The river and its watershed -- from glacial headwaters to Pacific estuary -- provided the food, fur, tools, plants, medicine, timber, and fuel that enabled us to develop one of the most sophisticated cultures in North America.

Since the last great Ice Age we travelled, fished and settled along all 380 kilometres of the river and its tributaries.

In the Ayuukhl Nisga'a -- our ancient oral code -- there are many stories describing the river and its special places.

In modern times, the river flooded three times -- in 1917, 1936, and 1960. After the 1960 flood we moved our village of Gitlakdamiks to higher ground.

Despite the travesty of cut-and-run logging and the poisons that leach from abandoned mines, the Nass is still a place of pristine alpine beauty, unpolluted air, ancient forests and dramatic lanscapes of volcanic lava and glaciers.

Out on the Pacific coast, fjords knife into a long line of jagged mountain peaks, where a vast, forested landscape draped itself over the Coast Range. A sometimes harsh climate is moderated by warm winds and clouds that scud across the Pacific Ocean, bringing heavy rain and snow.

Our homeland straddles a spectacular route to Yukon and Alaska from Canada and northward to the glacier-fed lakes of Meziadin and Bowser. From the Skeena Mountains in the northeast to the intersection of the Alaska Panhandle and the B.C. coast, this is Nisga'a land.

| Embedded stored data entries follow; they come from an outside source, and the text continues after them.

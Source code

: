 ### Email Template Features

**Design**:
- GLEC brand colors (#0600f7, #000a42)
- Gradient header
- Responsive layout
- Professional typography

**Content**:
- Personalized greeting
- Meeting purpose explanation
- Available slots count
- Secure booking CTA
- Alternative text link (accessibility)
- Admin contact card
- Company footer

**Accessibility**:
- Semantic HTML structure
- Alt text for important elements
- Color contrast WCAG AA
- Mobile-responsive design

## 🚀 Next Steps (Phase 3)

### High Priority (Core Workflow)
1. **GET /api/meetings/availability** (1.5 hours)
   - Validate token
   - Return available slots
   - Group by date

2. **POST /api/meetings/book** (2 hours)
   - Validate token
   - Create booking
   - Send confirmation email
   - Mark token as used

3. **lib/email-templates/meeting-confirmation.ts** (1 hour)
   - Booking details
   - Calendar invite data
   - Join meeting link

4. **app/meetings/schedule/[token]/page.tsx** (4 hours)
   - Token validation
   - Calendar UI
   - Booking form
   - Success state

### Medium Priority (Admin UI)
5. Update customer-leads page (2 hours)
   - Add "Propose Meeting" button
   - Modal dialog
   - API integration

The Nass supports all five species of Pacific salmon, the most important currency we have ever known. Rich salmon runs were harvested in a manner that allowed us to build our villages and developed a far-flung trading empire that reached deep into the Interior and ranged up and down the coast.

Besides salmon and steelhead, the Nass is home to the oolichan, a finger-sized member of the smelt family which is the mainstay of our culture and an historic staple of Nisga'a trade. In earlier times we shared our oolichan grounds with other tribes hungry after long winters. Oolichan are also known as "candlefish" because when dried, they retain enough oil to burn like a candle. We catch tonnes of the tiny fish every year near Fishery Bay.

With the oolichan comes its preditors: the sea lions, seals, porpoises, Orca whales, eagles, and flocks of gulls as thick as a snow blizzard.

Moving inland, giant hemlock, cedar, and sitka spruce forests gradually change to spruce, lodgepole, jack pine, and balsam forests, while stands of cottonwood cloak the valley floor.

For more than 10,000 years, we have thrived in this land, organizing ourselves into four clans -- Gisk'ahaast (Killer Whale), Laxgibuu (Wolf), Ganada (Raven) and Laxsgiik (Eagle).

We still hunt, fish, and trap. But today we are also lawyers, administrators, politicians, priests, teachers, linguists, loggers, commercial fishermen, carvers, dancers, nurses, architects, technicians, and business people.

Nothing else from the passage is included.